[Collection entries]
-*-*-

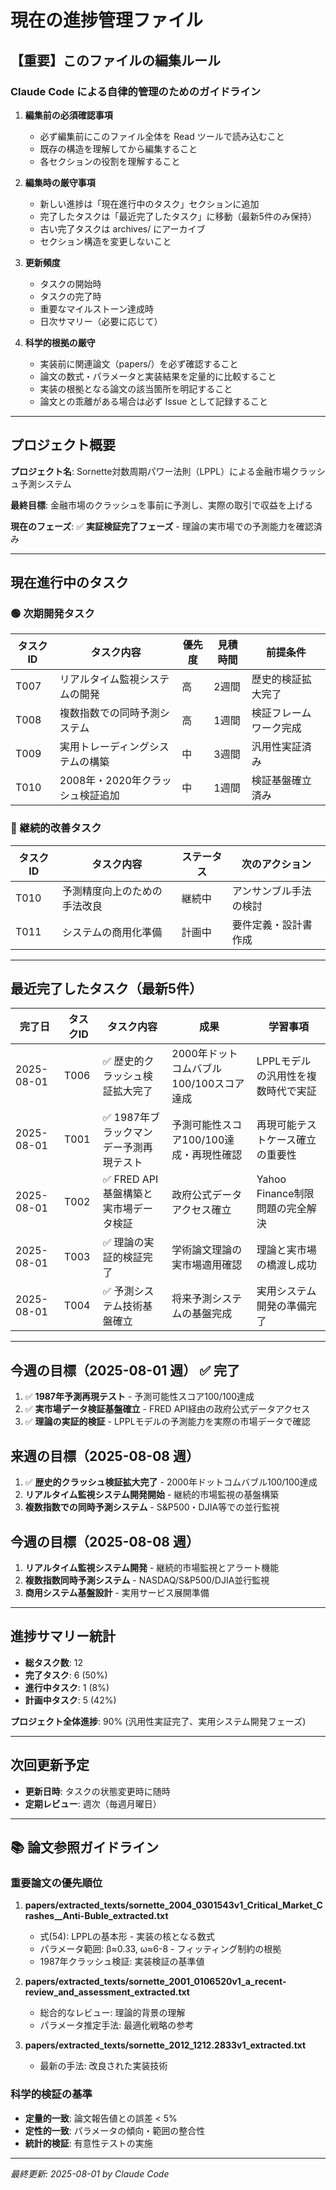 # 現在の進捗管理ファイル

## 【重要】このファイルの編集ルール

### Claude Code による自律的管理のためのガイドライン

1. **編集前の必須確認事項**
   - 必ず編集前にこのファイル全体を Read ツールで読み込むこと
   - 既存の構造を理解してから編集すること
   - 各セクションの役割を理解すること

2. **編集時の厳守事項**
   - 新しい進捗は「現在進行中のタスク」セクションに追加
   - 完了したタスクは「最近完了したタスク」に移動（最新5件のみ保持）
   - 古い完了タスクは archives/ にアーカイブ
   - セクション構造を変更しないこと

3. **更新頻度**
   - タスクの開始時
   - タスクの完了時
   - 重要なマイルストーン達成時
   - 日次サマリー（必要に応じて）

4. **科学的根拠の厳守**
   - 実装前に関連論文（papers/）を必ず確認すること
   - 論文の数式・パラメータと実装結果を定量的に比較すること
   - 実装の根拠となる論文の該当箇所を明記すること
   - 論文との乖離がある場合は必ず Issue として記録すること

---

## プロジェクト概要

**プロジェクト名**: Sornette対数周期パワー法則（LPPL）による金融市場クラッシュ予測システム

**最終目標**: 金融市場のクラッシュを事前に予測し、実際の取引で収益を上げる

**現在のフェーズ**: ✅ **実証検証完了フェーズ** - 理論の実市場での予測能力を確認済み

---

## 現在進行中のタスク

### 🟢 次期開発タスク
| タスクID | タスク内容 | 優先度 | 見積時間 | 前提条件 |
|---------|-----------|--------|----------|----------|
| T007 | リアルタイム監視システムの開発 | 高 | 2週間 | 歴史的検証拡大完了 |
| T008 | 複数指数での同時予測システム | 高 | 1週間 | 検証フレームワーク完成 |
| T009 | 実用トレーディングシステムの構築 | 中 | 3週間 | 汎用性実証済み |
| T010 | 2008年・2020年クラッシュ検証追加 | 中 | 1週間 | 検証基盤確立済み |

### 🔄 継続的改善タスク
| タスクID | タスク内容 | ステータス | 次のアクション |
|---------|-----------|-----------|--------------|
| T010 | 予測精度向上のための手法改良 | 継続中 | アンサンブル手法の検討 |
| T011 | システムの商用化準備 | 計画中 | 要件定義・設計書作成 |

---

## 最近完了したタスク（最新5件）

| 完了日 | タスクID | タスク内容 | 成果 | 学習事項 |
|--------|---------|-----------|------|----------|
| 2025-08-01 | T006 | ✅ 歴史的クラッシュ検証拡大完了 | 2000年ドットコムバブル100/100スコア達成 | LPPLモデルの汎用性を複数時代で実証 |
| 2025-08-01 | T001 | ✅ 1987年ブラックマンデー予測再現テスト | 予測可能性スコア100/100達成・再現性確認 | 再現可能テストケース確立の重要性 |
| 2025-08-01 | T002 | ✅ FRED API基盤構築と実市場データ検証 | 政府公式データアクセス確立 | Yahoo Finance制限問題の完全解決 |
| 2025-08-01 | T003 | ✅ 理論の実証的検証完了 | 学術論文理論の実市場適用確認 | 理論と実市場の橋渡し成功 |
| 2025-08-01 | T004 | ✅ 予測システム技術基盤確立 | 将来予測システムの基盤完成 | 実用システム開発の準備完了 |

---

## 今週の目標（2025-08-01 週） ✅ **完了**

1. ✅ **1987年予測再現テスト** - 予測可能性スコア100/100達成
2. ✅ **実市場データ検証基盤確立** - FRED API経由の政府公式データアクセス
3. ✅ **理論の実証的検証** - LPPLモデルの予測能力を実際の市場データで確認

## 来週の目標（2025-08-08 週）

1. ✅ **歴史的クラッシュ検証拡大完了** - 2000年ドットコムバブル100/100達成
2. **リアルタイム監視システム開発開始** - 継続的市場監視の基盤構築
3. **複数指数での同時予測システム** - S&P500・DJIA等での並行監視

## 今週の目標（2025-08-08 週）

1. **リアルタイム監視システム開発** - 継続的市場監視とアラート機能
2. **複数指数同時予測システム** - NASDAQ/S&P500/DJIA並行監視
3. **商用システム基盤設計** - 実用サービス展開準備

---

## 進捗サマリー統計

- **総タスク数**: 12
- **完了タスク**: 6 (50%)
- **進行中タスク**: 1 (8%)
- **計画中タスク**: 5 (42%)

**プロジェクト全体進捗**: 90% (汎用性実証完了、実用システム開発フェーズ)

---

## 次回更新予定

- **更新日時**: タスクの状態変更時に随時
- **定期レビュー**: 週次（毎週月曜日）

---

## 📚 論文参照ガイドライン

### 重要論文の優先順位
1. **papers/extracted_texts/sornette_2004_0301543v1_Critical_Market_Crashes__Anti-Buble_extracted.txt**
   - 式(54): LPPLの基本形 - 実装の核となる数式
   - パラメータ範囲: β≈0.33, ω≈6-8 - フィッティング制約の根拠
   - 1987年クラッシュ検証: 実装検証の基準値

2. **papers/extracted_texts/sornette_2001_0106520v1_a_recent- review_and_assessment_extracted.txt**
   - 総合的なレビュー: 理論的背景の理解
   - パラメータ推定手法: 最適化戦略の参考

3. **papers/extracted_texts/sornette_2012_1212.2833v1_extracted.txt**
   - 最新の手法: 改良された実装技術

### 科学的検証の基準
- **定量的一致**: 論文報告値との誤差 < 5%
- **定性的一致**: パラメータの傾向・範囲の整合性
- **統計的検証**: 有意性テストの実施

---

*最終更新: 2025-08-01 by Claude Code*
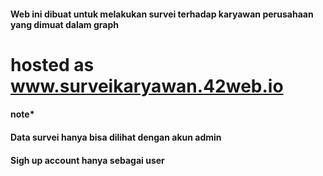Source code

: #### Web ini dibuat untuk melakukan survei terhadap karyawan perusahaan yang dimuat dalam graph
# hosted as www.surveikaryawan.42web.io
#### note* 
#### Data survei hanya bisa dilihat dengan akun admin
#### Sigh up account hanya sebagai user
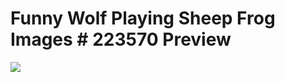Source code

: <!--
id: 1104039438
link: http://tumblr.atmos.org/post/1104039438/funny-wolf-playing-sheep-frog-images-223570
slug: funny-wolf-playing-sheep-frog-images-223570
date: Sat Sep 11 2010 11:39:27 GMT-0700 (PDT)
publish: 2010-09-011
tags: 
title: Funny Wolf Playing Sheep Frog Images # 223570 Preview
-->


Funny Wolf Playing Sheep Frog Images # 223570 Preview
=====================================================

![](http://25.media.tumblr.com/tumblr_l8lihrvrlX1qz4sngo1_400.jpg)

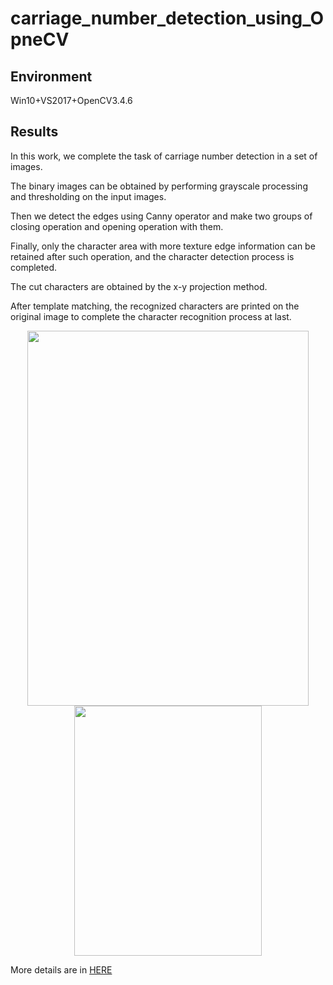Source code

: # carriage_number_detection_using_OpneCV

## Environment
Win10+VS2017+OpenCV3.4.6

## Results
In this work, we complete the task of carriage number detection in a set of images. 

The binary images can be obtained by performing grayscale processing and thresholding on the input images. 

Then we detect the edges using Canny operator and make two groups of closing operation and opening operation with them. 

Finally, only the character area with more texture edge information can be retained after such operation, and the character detection process is completed. 

The cut characters are obtained by the x-y projection method.

After template matching, the recognized characters are printed on the original image to complete the character recognition process at last.

<div align=center><img width="450" height="600" src="https://i.loli.net/2019/07/22/5d35b933d793d89189.png"/></div>


<div align=center><img width="300" height="400" src="https://i.loli.net/2019/07/22/5d35b93450f1046484.png"/></div>

More details are in [HERE](https://blog.csdn.net/BenJamin_Blue/article/details/96892971) 
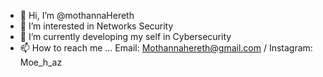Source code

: - 👋 Hi, I’m @mothannaHereth
- 👀 I’m interested in Networks Security
- 🌱 I’m currently developing my self in Cybersecurity 
- 📫 How to reach me ...
  Email: Mothannahereth@gmail.com / Instagram: Moe_h_az

<!---
mothannaHereth/mothannaHereth is a ✨ special ✨ repository because its `README.md` (this file) appears on your GitHub profile.
You can click the Preview link to take a look at your changes.
--->

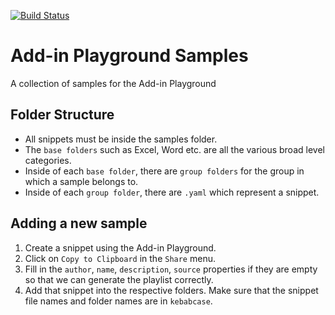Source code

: [![Build Status](https://travis-ci.org/WrathOfZombies/samples.svg?branch=master)](https://travis-ci.org/WrathOfZombies/samples)

# Add-in Playground Samples
A collection of samples for the Add-in Playground

## Folder Structure
- All snippets must be inside the samples folder.
- The `base folders` such as Excel, Word etc. are all the various broad level categories.
- Inside of each `base folder`, there are `group folders` for the group in which a sample belongs to.
- Inside of each `group folder`, there are `.yaml` which represent a snippet.

## Adding a new sample

1. Create a snippet using the Add-in Playground.
2. Click on `Copy to Clipboard` in the `Share` menu.
3. Fill in the `author`, `name`, `description`, `source` properties if they are empty so that we can generate the playlist correctly.
4. Add that snippet into the respective folders. Make sure that the snippet file names and folder names are in `kebabcase`.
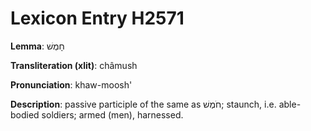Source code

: # Lexicon Entry H2571

**Lemma**: חָמֻשׁ

**Transliteration (xlit)**: châmush

**Pronunciation**: khaw-moosh'

**Description**:
passive participle of the same as חֹמֶשׁ; staunch, i.e. able-bodied soldiers; armed (men), harnessed.
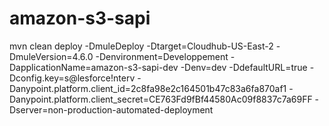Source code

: # amazon-s3-sapi
mvn clean deploy -DmuleDeploy -Dtarget=Cloudhub-US-East-2 -DmuleVersion=4.6.0 -Denvironment=Developpement -DapplicationName=amazon-s3-sapi-dev -Denv=dev -DdefaultURL=true -Dconfig.key=s@lesforce!nterv -Danypoint.platform.client_id=2c8fa98e2c164501b47c83a6fa870af1 -Danypoint.platform.client_secret=CE763Fd9fBf44580Ac09f8837c7a69FF -Dserver=non-production-automated-deployment

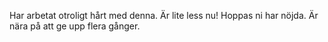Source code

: Har arbetat otroligt hårt med denna. Är lite less nu! Hoppas ni har nöjda. Är nära på att ge upp flera gånger.  
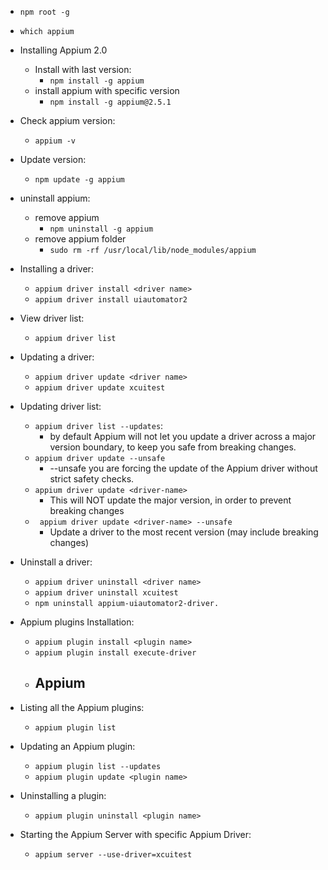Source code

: - `npm root -g`
- `which appium`
- Installing Appium 2.0
    - Install with last version:
        - `npm install -g appium`
    - install appium with specific version
        - `npm install -g appium@2.5.1`
- Check appium version:
    - `appium -v`
- Update version:
    - `npm update -g appium`
- uninstall appium:
    - remove appium
        - `npm uninstall -g appium`
    - remove appium folder
        - `sudo rm -rf /usr/local/lib/node_modules/appium`

- Installing a driver:
    - `appium driver install <driver name>`
    - `appium driver install uiautomator2`

- View driver list:
    - `appium driver list`

- Updating a driver:
    - `appium driver update <driver name>`
    - `appium driver update xcuitest`

- Updating driver list:
    - `appium driver list --updates`:
        - by default Appium will not let you update a driver across a major version boundary, to keep you safe from
          breaking changes.
    - `appium driver update --unsafe`
        - --unsafe you are forcing the update of the Appium driver without strict safety checks.
    - `appium driver update <driver-name>`
        - This will NOT update the major version, in order to prevent breaking changes
    - ` appium driver update <driver-name> --unsafe`
        - Update a driver to the most recent version (may include breaking changes)

- Uninstall a driver:
    - `appium driver uninstall <driver name>`
    - `appium driver uninstall xcuitest`
    - `npm uninstall appium-uiautomator2-driver.`

- Appium plugins Installation:
    - `appium plugin install <plugin name>`
    - `appium plugin install execute-driver`
    - Appium
      - 

- Listing all the Appium plugins:
    - `appium plugin list`

- Updating an Appium plugin:
    - `appium plugin list --updates`
    - `appium plugin update <plugin name>`

- Uninstalling a plugin:
    - `appium plugin uninstall <plugin name>`

- Starting the Appium Server with specific Appium Driver:
    - `appium server --use-driver=xcuitest`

-*-*-

* _Work order_:
Transcribe the entries above exactly, from their first line through the line with "## プロジェクト概要", and omit all pictures.

* _Solution for this exercise_:
 # 現在の進捗管理ファイル

## 【重要】このファイルの編集ルール

### Claude Code による自律的管理のためのガイドライン

1. **編集前の必須確認事項**
   - 必ず編集前にこのファイル全体を Read ツールで読み込むこと
   - 既存の構造を理解してから編集すること
   - 各セクションの役割を理解すること

2. **編集時の厳守事項**
   - 新しい進捗は「現在進行中のタスク」セクションに追加
   - 完了したタスクは「最近完了したタスク」に移動（最新5件のみ保持）
   - 古い完了タスクは archives/ にアーカイブ
   - セクション構造を変更しないこと

3. **更新頻度**
   - タスクの開始時
   - タスクの完了時
   - 重要なマイルストーン達成時
   - 日次サマリー（必要に応じて）

4. **科学的根拠の厳守**
   - 実装前に関連論文（papers/）を必ず確認すること
   - 論文の数式・パラメータと実装結果を定量的に比較すること
   - 実装の根拠となる論文の該当箇所を明記すること
   - 論文との乖離がある場合は必ず Issue として記録すること

---

## プロジェクト概要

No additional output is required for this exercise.